→ WHAT IS NEEDED
I would like the lines below, from the one with "The rise is" through the one with "and carries the interval.", copied exactly and without any pictures.

[Saved entries]

--*--

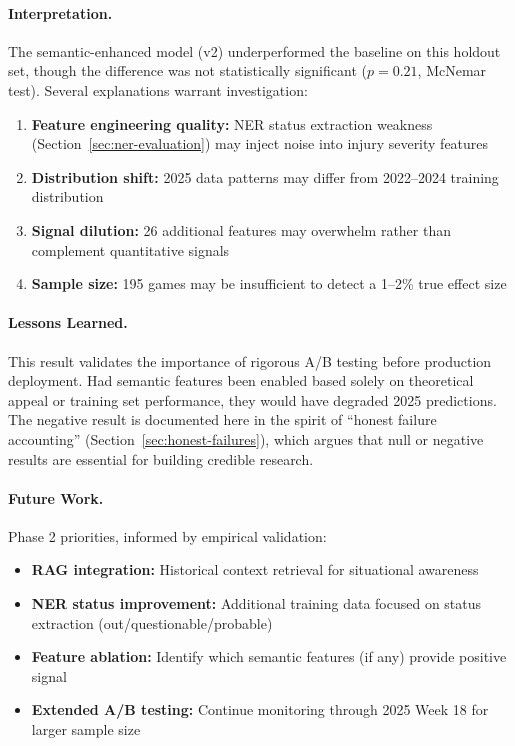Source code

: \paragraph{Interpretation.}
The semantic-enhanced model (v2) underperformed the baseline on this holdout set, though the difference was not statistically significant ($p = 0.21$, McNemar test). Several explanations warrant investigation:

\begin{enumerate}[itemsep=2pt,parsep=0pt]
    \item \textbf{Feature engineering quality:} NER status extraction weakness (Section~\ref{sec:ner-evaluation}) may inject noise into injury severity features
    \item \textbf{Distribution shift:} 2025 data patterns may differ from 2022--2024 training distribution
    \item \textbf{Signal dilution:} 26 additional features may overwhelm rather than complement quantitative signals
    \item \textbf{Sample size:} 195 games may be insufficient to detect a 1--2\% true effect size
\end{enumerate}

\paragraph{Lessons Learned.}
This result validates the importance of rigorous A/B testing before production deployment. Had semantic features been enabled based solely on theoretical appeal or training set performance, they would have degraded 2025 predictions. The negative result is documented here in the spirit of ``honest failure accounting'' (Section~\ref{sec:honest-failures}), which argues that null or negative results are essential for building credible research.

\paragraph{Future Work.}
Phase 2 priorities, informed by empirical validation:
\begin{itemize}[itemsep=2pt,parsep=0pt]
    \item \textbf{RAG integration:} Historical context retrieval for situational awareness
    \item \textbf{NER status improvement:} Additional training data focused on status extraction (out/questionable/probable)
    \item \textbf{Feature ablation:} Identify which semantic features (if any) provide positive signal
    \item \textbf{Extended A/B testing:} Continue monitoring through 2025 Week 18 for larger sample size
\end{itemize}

--*--

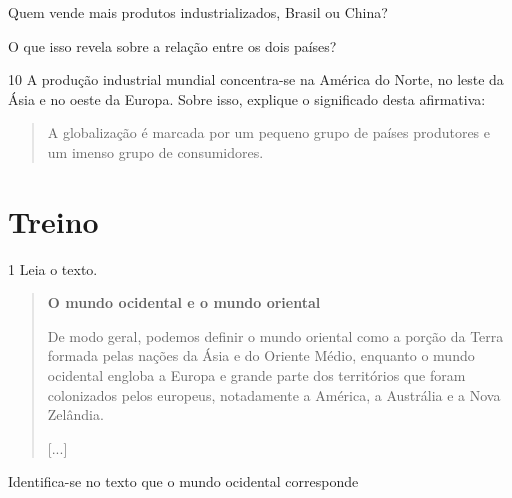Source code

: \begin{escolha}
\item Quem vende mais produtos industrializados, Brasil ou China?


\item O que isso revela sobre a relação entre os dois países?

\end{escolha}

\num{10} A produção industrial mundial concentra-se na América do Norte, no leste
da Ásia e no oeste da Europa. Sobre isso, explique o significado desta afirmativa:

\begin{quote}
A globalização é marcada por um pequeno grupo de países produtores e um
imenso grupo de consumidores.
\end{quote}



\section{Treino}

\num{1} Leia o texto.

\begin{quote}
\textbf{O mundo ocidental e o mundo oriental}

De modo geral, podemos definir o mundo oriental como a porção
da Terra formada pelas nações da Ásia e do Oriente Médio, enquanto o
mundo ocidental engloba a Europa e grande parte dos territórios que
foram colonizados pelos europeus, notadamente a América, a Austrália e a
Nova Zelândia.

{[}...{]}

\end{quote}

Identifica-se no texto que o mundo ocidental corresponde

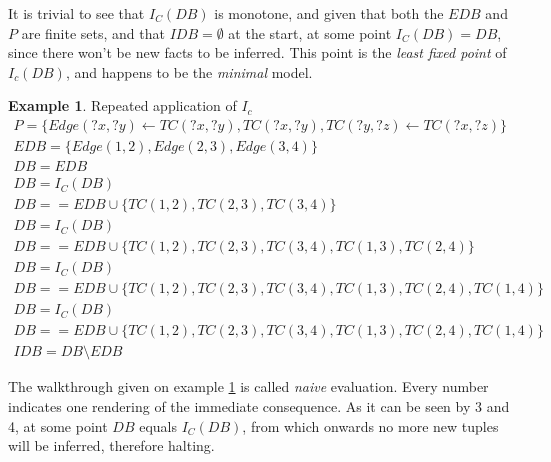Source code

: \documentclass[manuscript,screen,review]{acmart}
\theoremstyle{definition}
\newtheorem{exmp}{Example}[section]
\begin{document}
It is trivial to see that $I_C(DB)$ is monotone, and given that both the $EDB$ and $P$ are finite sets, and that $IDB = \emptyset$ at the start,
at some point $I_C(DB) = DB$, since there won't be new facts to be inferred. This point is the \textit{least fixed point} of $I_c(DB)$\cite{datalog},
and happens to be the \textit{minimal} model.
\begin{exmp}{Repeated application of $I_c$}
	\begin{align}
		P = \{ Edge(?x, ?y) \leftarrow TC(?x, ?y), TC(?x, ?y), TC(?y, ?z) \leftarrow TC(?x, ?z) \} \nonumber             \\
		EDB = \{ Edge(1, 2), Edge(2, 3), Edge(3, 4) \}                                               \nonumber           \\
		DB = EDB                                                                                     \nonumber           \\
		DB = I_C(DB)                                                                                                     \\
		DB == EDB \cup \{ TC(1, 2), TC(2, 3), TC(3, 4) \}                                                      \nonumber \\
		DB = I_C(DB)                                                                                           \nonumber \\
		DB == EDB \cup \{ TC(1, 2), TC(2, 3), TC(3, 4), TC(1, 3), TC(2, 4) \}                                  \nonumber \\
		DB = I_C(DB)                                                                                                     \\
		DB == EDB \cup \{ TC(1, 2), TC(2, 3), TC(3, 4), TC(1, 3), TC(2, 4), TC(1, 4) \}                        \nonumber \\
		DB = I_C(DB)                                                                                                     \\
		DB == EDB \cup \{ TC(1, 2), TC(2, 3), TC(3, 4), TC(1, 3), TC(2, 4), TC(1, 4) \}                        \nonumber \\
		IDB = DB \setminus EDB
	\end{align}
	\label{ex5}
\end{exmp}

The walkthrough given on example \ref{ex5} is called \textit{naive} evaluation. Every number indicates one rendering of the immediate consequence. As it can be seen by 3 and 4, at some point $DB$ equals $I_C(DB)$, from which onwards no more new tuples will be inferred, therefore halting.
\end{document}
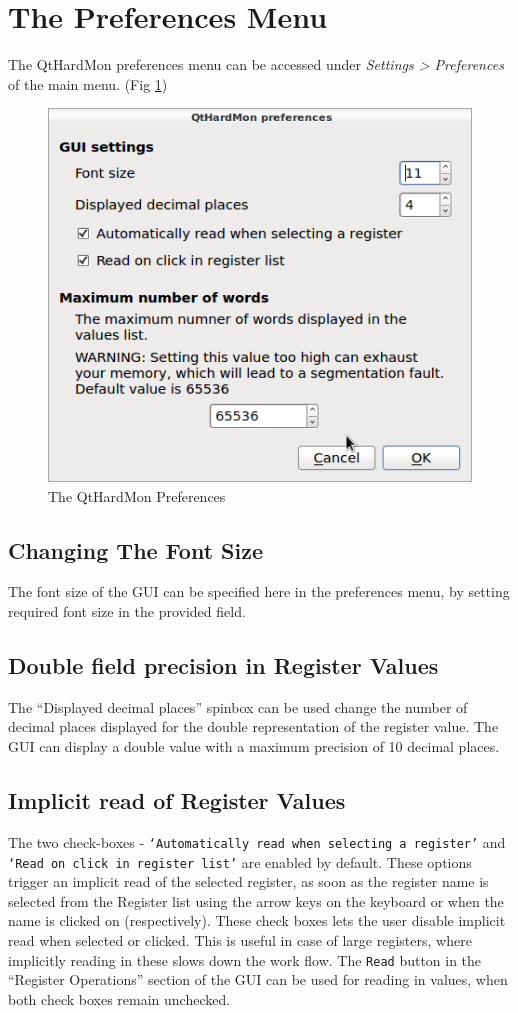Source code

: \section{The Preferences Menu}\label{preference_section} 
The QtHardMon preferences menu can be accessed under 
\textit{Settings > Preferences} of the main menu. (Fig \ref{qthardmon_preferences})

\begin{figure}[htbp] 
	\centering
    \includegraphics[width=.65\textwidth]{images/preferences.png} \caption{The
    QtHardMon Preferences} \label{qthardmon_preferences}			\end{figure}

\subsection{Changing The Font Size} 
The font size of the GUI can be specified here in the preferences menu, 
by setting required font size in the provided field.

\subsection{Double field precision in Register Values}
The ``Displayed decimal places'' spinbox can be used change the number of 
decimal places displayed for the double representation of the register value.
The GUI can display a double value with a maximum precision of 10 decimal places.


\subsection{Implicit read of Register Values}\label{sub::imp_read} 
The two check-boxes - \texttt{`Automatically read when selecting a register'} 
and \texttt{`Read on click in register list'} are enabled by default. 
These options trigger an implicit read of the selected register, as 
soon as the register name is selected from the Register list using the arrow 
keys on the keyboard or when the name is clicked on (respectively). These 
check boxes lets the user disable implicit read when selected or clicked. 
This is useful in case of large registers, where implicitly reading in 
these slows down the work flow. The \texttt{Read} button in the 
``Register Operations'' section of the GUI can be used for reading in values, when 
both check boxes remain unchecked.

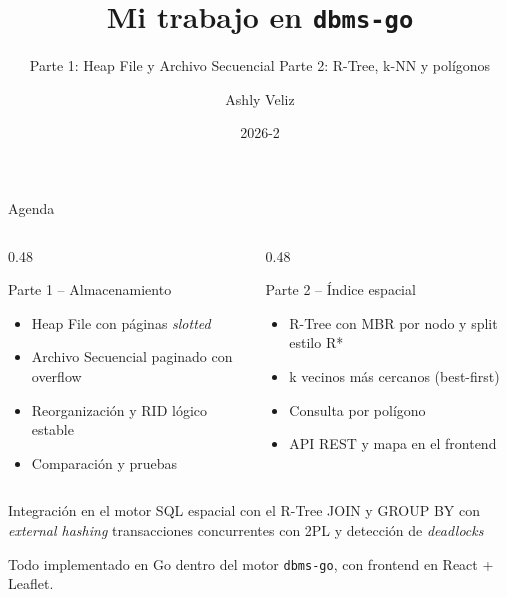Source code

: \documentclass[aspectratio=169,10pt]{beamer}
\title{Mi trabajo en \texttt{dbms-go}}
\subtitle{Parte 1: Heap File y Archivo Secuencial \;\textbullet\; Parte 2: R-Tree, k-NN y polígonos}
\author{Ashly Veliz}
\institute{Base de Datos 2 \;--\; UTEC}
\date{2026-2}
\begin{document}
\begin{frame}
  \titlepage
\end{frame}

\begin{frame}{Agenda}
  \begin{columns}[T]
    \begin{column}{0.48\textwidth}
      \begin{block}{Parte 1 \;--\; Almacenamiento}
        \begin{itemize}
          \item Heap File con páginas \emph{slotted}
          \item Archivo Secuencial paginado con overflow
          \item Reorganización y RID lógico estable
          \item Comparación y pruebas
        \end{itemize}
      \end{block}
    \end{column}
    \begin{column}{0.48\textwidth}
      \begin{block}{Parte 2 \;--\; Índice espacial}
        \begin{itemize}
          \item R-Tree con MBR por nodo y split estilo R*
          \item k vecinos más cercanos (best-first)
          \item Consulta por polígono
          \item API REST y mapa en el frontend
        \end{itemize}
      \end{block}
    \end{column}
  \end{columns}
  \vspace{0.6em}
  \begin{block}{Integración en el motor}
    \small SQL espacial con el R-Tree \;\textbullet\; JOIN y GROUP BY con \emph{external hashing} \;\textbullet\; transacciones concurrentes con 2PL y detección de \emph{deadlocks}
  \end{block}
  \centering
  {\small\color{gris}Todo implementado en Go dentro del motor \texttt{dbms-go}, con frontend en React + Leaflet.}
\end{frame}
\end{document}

--*--

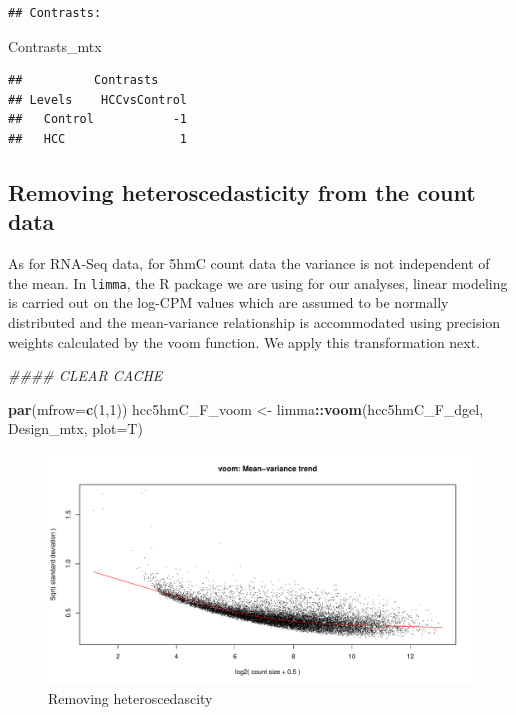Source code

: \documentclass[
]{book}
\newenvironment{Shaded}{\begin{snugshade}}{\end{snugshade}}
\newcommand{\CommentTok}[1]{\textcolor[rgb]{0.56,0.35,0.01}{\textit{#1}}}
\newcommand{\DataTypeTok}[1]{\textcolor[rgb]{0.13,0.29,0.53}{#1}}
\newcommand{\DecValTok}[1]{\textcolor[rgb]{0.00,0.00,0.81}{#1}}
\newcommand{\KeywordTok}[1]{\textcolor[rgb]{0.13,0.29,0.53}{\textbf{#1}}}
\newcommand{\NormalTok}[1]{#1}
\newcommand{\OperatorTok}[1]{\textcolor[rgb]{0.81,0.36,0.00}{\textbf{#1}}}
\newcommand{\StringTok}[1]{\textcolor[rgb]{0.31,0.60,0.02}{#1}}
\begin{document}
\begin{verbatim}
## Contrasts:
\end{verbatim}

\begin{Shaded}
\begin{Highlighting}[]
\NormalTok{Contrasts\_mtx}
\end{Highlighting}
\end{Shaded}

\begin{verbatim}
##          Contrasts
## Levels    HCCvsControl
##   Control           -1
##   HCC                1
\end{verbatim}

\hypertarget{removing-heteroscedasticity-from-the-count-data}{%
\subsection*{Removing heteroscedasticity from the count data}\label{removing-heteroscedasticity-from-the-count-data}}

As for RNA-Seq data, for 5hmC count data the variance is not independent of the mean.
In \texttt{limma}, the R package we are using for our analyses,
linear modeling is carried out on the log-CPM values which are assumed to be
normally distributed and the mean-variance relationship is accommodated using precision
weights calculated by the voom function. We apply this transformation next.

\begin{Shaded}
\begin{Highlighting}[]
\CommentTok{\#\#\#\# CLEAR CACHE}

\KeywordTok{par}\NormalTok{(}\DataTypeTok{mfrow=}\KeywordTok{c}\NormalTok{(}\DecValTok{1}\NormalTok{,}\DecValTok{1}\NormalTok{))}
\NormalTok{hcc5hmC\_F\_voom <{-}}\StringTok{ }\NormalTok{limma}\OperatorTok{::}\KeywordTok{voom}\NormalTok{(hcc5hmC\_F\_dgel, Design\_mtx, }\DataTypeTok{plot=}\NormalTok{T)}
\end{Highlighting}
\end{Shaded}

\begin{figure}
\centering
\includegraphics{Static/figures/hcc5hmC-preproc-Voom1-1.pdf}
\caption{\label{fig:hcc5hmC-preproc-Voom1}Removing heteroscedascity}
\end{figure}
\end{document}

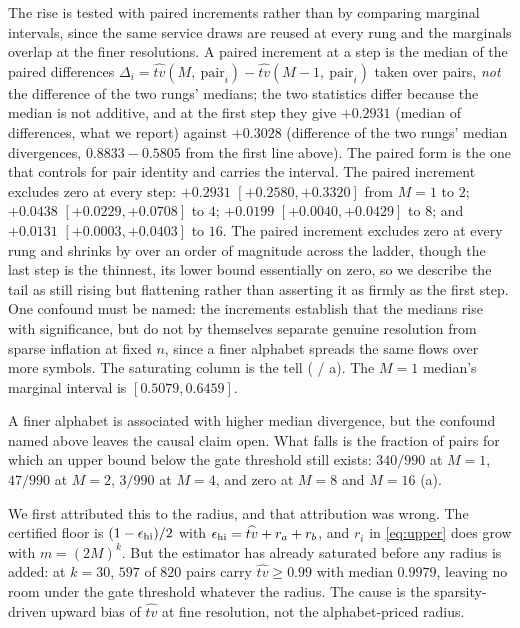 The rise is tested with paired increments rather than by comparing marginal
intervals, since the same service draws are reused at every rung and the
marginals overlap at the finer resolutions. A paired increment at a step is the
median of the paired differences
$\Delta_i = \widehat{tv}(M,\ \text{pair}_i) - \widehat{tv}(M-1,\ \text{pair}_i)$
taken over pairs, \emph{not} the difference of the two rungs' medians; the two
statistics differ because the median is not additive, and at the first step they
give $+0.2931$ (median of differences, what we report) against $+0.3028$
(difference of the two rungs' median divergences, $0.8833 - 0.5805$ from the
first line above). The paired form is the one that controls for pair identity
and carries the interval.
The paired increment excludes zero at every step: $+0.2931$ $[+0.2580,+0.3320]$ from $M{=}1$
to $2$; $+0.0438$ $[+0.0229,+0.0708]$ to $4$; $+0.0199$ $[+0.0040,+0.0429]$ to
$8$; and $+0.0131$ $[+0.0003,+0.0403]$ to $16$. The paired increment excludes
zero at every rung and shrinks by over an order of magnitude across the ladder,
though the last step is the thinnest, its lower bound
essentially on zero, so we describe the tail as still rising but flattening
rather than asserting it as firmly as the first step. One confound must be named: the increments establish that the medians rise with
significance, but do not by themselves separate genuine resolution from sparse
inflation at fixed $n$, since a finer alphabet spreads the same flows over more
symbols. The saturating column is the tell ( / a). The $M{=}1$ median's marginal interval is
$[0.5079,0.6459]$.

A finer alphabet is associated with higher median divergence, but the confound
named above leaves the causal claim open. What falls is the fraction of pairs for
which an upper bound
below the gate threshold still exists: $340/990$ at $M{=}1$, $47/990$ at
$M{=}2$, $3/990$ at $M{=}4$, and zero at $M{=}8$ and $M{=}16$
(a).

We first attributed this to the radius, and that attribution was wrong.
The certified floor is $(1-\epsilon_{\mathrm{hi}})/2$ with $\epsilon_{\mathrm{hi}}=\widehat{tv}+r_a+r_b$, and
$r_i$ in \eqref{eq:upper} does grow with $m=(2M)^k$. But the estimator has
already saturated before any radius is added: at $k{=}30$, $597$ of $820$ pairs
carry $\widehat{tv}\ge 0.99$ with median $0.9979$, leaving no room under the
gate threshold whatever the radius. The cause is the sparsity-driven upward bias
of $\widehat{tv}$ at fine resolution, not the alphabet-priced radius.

--*--

→ OUTPUT OF THE TASK
 The rise is tested with paired increments rather than by comparing marginal
intervals, since the same service draws are reused at every rung and the
marginals overlap at the finer resolutions. A paired increment at a step is the
median of the paired differences
$\Delta_i = \widehat{tv}(M,\ \text{pair}_i) - \widehat{tv}(M-1,\ \text{pair}_i)$
taken over pairs, \emph{not} the difference of the two rungs' medians; the two
statistics differ because the median is not additive, and at the first step they
give $+0.2931$ (median of differences, what we report) against $+0.3028$
(difference of the two rungs' median divergences, $0.8833 - 0.5805$ from the
first line above). The paired form is the one that controls for pair identity
and carries the interval.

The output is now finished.